CBRS drives military to experiment with private wireless

Open RAN, CBRS, 5G, public/private partnerships and IoT technology are all coming together at Colorado’s Fort Carson, where US Ignite has partnered with the U.S. Army Engineer Research and Development Center (ERDC) to build a dedicated 4G/5G network to monitor smart vehicles. The network will be part of ERDC’s $4 million Fort Carson Smart Transportation Testbed and will upload and analyze data from ERDC’s automated shuttle, called the Mountain Express. Fort Carson is home to a large number of retired military personnel, many of whom use the Mountain Express for transportation. 

For now, the network is aggregating data from the vehicles and sending it to a cloud every night. The next step will be capturing/analyzing data in real-time and the next step after that would be control of the vehicles.

US Ignite director of technology Scott Turnbull said the availability of CBRS spectrum brought the private network within reach for Fort Carson. US Ignite, a non-profit funded by carriers, integrators and vendors, as well as the National Science Foundation, NIST and the DoD, is overseeing the network build as part of its broader effort to partner with communities to create smart cities. Nearby Colorado Springs is home to one of the smart communities being developed through US Ignite, and the team hopes that the Fort Carson network can eventually integrate with the smart city.

For the Fort Carson project, US Ignite developed an RFP and after reviewing bids it chose Tilson to oversee construction of the network. Tilson has extensive experience designing and building networks for private and public sector customers, but this project is the first of its kind for the firm.

"This is where the rubber meets the road in our efforts to innovate in 5G, autonomous transportation, and smart cities,” said Tilson CEO Joshua Broder in a statement. “We all expect to learn a great deal through this pilot that we can apply on bigger projects to come."

TIlson brought in JMA Wireless as the radio vendor and Federated Wireless to ensure access to the CBRS spectrum through its Spectrum Access System. "It's exciting to be part of this cutting-edge team coming together to create a reality-based vision for the future of smart transportation and smart communities," said Iyad Tarazi, President and CEO at Federated Wireless, in a statement. "I personally find it satisfying that the DoD had the vision to share their midband spectrum through the dynamic CBRS framework, and they are now able to take advantage of the spectrum for their own private use."

Turnbull said US Ignite was already familiar with both Federated and JMA, and was interested in working with a U.S. radio partner.

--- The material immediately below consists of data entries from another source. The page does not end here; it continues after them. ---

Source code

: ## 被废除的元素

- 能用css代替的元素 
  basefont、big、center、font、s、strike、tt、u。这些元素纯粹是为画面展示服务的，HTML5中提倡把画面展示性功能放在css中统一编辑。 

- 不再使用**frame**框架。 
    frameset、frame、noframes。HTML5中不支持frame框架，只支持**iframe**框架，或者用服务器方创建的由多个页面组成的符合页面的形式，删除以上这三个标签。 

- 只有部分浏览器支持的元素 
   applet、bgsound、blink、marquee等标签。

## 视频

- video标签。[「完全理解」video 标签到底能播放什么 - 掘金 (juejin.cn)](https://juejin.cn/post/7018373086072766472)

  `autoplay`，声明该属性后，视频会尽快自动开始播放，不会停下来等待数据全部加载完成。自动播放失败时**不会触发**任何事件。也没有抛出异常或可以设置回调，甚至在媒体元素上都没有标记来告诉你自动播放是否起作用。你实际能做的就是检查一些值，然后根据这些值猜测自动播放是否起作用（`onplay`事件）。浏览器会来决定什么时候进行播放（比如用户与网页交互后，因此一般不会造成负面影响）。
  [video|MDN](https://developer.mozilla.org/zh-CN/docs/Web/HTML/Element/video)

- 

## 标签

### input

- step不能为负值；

“Especially since this is a military installation … the decisions about how that hardware gets deployed, where it’s made, and what kind of security vulnerabilities, that should be a purposeful decision … and JMA was a great partner for supporting that for us,” Turnbull said. He added that US Ignite likes JMA’s upgrade path because it is software-driven, and was also attracted to JMA’s open RAN solution.

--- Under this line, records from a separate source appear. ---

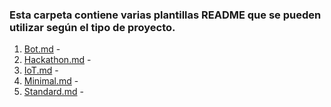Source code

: ### Esta carpeta contiene varias plantillas README que se pueden utilizar según el tipo de proyecto.

1. [Bot.md](/README%20Templates/Bot.md) - 
2. [Hackathon.md](/README%20Templates/Hackathon.md) - 
3. [IoT.md](/README%20Templates/IoT.md) - 
4. [Minimal.md](/README%20Templates/Minimal.md) - 
5. [Standard.md](/README%20Templates/Standard.md) -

RELATED: CCA president discusses open RAN, Huawei issues and CBRS

“XRAN is the first and only carrier-grade software RAN solution in the world,” said JMA Wireless CEO John Mezzalingua in a statement. “XRAN not only provides the performance, flexibility, and security to meet Fort Carson's current IoT needs, but it can also easily expand to support future smart city applications with Colorado Springs and the University of Colorado Boulder."   

In addition to the vehicles, six cameras are connected to the network. The cameras connect to CBRS routers via Ethernet, and the routers use CBRS to connect to one of five JMA nodes which use point-to-point microwave to connect to one another and to a network hub that connects to the internet. The network operations center will be off-site and will be run by a third party.

“The ability to get high throughput was incredibly important in the autonomous vehicle use case,” said Turnbull. “We’re talking about terabytes a night potentially that come off of these vehicles. ... private network is one of the strong things that was needed to support that." He said other benefits include "the configurability of the private network, and then the ability to isolate traffic from the research testbed into a controlled environment so we can do all kinds of research, from research on the spectrum use to research on what the network packet flow would be.” The data generated by the network is owned by the Army Corps of Engineers, and is processed in a government-owned cloud. 

Turnbull, a veteran of the US Army Intelligence Corps, said that in addition to its 30 partnerships with cities, US Ignite has a focus on bringing smart technology to military communities. “Maybe in the 4G era they’ve been left behind,” he said. “So they’re more mindful of moving forward purposefully in the 5G era.”